**Task objective:**
Using the data below, report how many lines hold the word "cloudera". Include nothing else in the reply.

**Data provided:**
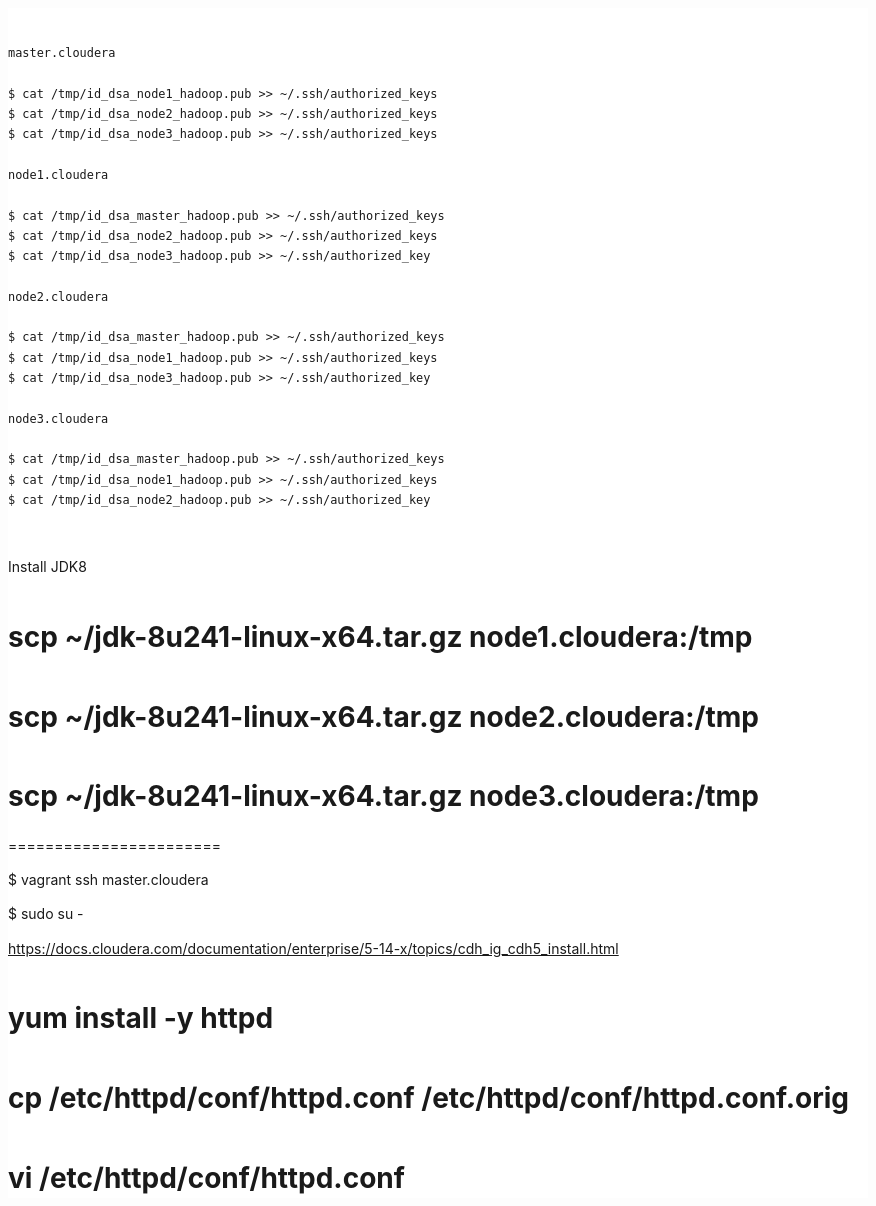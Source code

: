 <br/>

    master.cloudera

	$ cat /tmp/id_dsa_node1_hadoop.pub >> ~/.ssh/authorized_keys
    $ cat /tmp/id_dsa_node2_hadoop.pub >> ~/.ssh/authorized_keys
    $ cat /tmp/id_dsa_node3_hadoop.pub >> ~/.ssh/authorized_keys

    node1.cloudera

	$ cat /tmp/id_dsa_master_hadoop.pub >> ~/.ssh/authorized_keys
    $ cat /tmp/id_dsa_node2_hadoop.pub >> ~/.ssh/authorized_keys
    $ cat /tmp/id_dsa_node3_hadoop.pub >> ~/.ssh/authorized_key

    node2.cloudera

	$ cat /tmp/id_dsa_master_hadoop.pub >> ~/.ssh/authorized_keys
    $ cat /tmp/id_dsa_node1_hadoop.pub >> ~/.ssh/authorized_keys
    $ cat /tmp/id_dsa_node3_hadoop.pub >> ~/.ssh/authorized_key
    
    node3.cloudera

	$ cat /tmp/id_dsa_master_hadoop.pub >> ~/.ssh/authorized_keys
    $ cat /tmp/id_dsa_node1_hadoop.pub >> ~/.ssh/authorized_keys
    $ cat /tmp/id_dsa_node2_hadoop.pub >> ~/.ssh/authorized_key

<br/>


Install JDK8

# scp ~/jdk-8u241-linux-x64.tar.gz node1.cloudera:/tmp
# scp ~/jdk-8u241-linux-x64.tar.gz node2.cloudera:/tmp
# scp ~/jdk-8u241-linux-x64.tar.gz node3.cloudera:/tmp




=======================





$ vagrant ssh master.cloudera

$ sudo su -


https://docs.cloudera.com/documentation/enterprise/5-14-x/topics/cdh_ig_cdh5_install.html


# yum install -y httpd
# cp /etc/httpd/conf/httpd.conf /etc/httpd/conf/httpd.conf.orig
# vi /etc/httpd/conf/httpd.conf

---

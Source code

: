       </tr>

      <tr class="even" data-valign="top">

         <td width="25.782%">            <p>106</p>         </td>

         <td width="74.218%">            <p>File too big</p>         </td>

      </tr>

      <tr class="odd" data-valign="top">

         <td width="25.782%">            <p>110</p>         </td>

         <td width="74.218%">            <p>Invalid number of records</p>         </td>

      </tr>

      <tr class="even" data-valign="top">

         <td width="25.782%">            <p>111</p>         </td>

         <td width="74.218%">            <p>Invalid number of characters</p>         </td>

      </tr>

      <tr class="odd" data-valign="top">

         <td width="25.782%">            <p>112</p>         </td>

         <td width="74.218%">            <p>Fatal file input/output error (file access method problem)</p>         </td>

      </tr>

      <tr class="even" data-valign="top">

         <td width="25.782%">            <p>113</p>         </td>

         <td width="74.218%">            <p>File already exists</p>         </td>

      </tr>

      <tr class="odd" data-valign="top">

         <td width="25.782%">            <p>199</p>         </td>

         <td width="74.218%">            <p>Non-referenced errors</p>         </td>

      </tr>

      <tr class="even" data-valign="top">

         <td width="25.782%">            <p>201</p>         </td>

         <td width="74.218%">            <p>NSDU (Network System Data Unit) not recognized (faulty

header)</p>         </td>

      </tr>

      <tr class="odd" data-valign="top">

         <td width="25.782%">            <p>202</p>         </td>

**Answer for this exercise:**
9